The economic slowdown and surging inflation, which S&P Global Ratings forecasts to average 74% in 2022 and 40% in 2023, will put more pressure on banks to tackle unresolved bad debt issues, especially in their corporate loan books, market observers said. The lira crunch has left many businesses unable to service their foreign currency debt, which still sits on bank balance sheets, John Komninakidis, vice president for the Middle East, Turkey and Greece at M&A software provider Datasite, said in an interview.

There have been only three NPL sales so far in 2022 — all to local asset management companies — against 11 in 2019, Market Intelligence data shows. These include Yapi ve Kredi Bankasi AŞ’s 113 million lira NPL portfolio sale to Efes Varlık Yönetim AŞ, Emir Varlik Yönetim AS, Hedef Varlik Yönetim AS and Denge Varlik Yonetim AS, and two NPL portfolio sales by Banco Bilbao Vizcaya Argentaria SA subsidiary Turkiye Garanti Bankasi AS, each with transaction value of a little over 50 million lira.

Resolving the brewing bad debt crisis in the country would require the restructuring and sale of large commercial and corporate loan portfolios, which has not happened so far, according to market observers. Corporate debt accounted for roughly 80% of Turkish bank loan portfolios in the last five and a half years, Market Intelligence data shows.

The proportion of corporate debt in Turkish NPLs is similar, with consumer NPLs accounting for just 16.7% of total NPLs in the country as of July 2022, data from the Banks Association of Turkey shows.

The Turkish Asset Management Companies Association has estimated the nominal value of NPLs that were sold between 2020 and June 30, 2022, at a little over 10 billion lira, compared to initial expectations for 73 billion lira in the 2020-2023 period made by Strategy&. The main reason for the shortfall is fewer corporate NPL sales, Strategy&’s Cığızoğlu said.

Banks tend to be less willing to sell corporate NPLs or accept price discounts for those portfolios as they believe the likelihood of collecting repayments from businesses is better, Muhsin Keskin, head of the banking, finance and capital markets practices at Istanbul-based Esin Attorney Partnership, said in an interview. Retail NPLs are easier to off-load as banks do not have high hopes to collect in the future, Keskin noted.

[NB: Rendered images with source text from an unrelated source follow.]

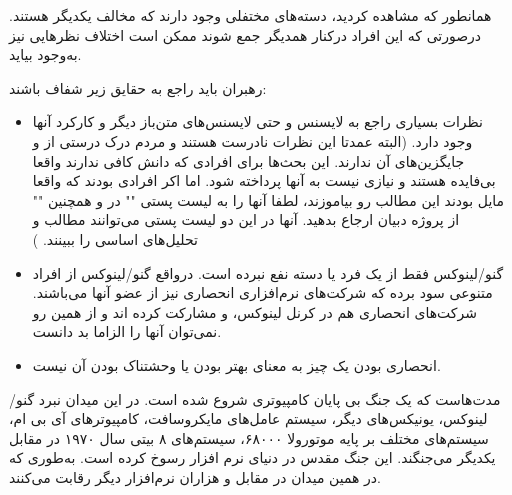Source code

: همانطور که مشاهده کردید، دسته‌های مختفلی وجود دارند که مخالف یکدیگر هستند.
درصورتی که این افراد درکنار همدیگر جمع شوند ممکن است اختلاف نظرهایی نیز به‌وجود بیاید.

رهبران باید راجع به حقایق زیر شفاف باشند:

\begin{itemize}
\item 
نظرات بسیاری راجع به لایسنس  و حتی لایسنس‌های متن‌باز دیگر و کارکرد آنها وجود دارد.
(البته عمدتا این نظرات نادرست هستند و مردم درک درستی از  و جایگزین‌های آن ندارند.
این بحث‌ها برای افرادی که دانش کافی ندارند واقعا بی‌فایده هستند و نیازی نیست به آنها پرداخته شود.
اما اکر افرادی بودند که واقعا مایل بودند این مطالب رو بیاموزند، لطفا آنها را به لیست پستی "" 
در  و همچنین "" از پروژه دبیان ارجاع بدهید. آنها در این دو لیست پستی
می‌توانند مطالب و تحلیل‌های اساسی را ببینند.
)

\item 
گنو/لینوکس فقط از یک فرد یا دسته نفع نبرده است. درواقع گنو/لینوکس از افراد متنوعی
سود برده که شرکت‌های نرم‌افزاری انحصاری نیز از عضو آنها می‌باشند. شرکت‌های انحصاری
هم در کرنل لینوکس،  و  مشارکت کرده اند و از همین رو نمی‌توان آنها
را الزاما بد دانست.

\item 
انحصاری بودن یک چیز به معنای بهتر بودن یا وحشتناک بودن آن نیست.
\end{itemize}

مدت‌هاست که یک جنگ بی پایان کامپیوتری شروع شده است. در این میدان نبرد
گنو/لینوکس، یونیکس‌های دیگر، سیستم عامل‌های مایکروسافت، کامپیوترهای آی بی ام،
سیستم‌های مختلف بر پایه موتورولا ۶۸۰۰۰، سیستم‌های ۸ بیتی سال ۱۹۷۰ در مقابل یکدیگر
می‌جنگند. این جنگ مقدس در دنیای نرم افزار رسوخ کرده است. به‌طوری که در
همین میدان  در مقابل  و هزاران نرم‌افزار دیگر رقابت می‌کنند.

Furthermore, commercial and corporate NPL portfolios are harder to handle by domestic asset managers, many of which lack the scale or sophistication to service larger or more complex distressed debt transactions, Cığızoğlu said. While local asset managers are merging or boosting external funding to gain scale and get ready to service larger deals, foreign investment remains crucial for developing the Turkish NPL market, he noted.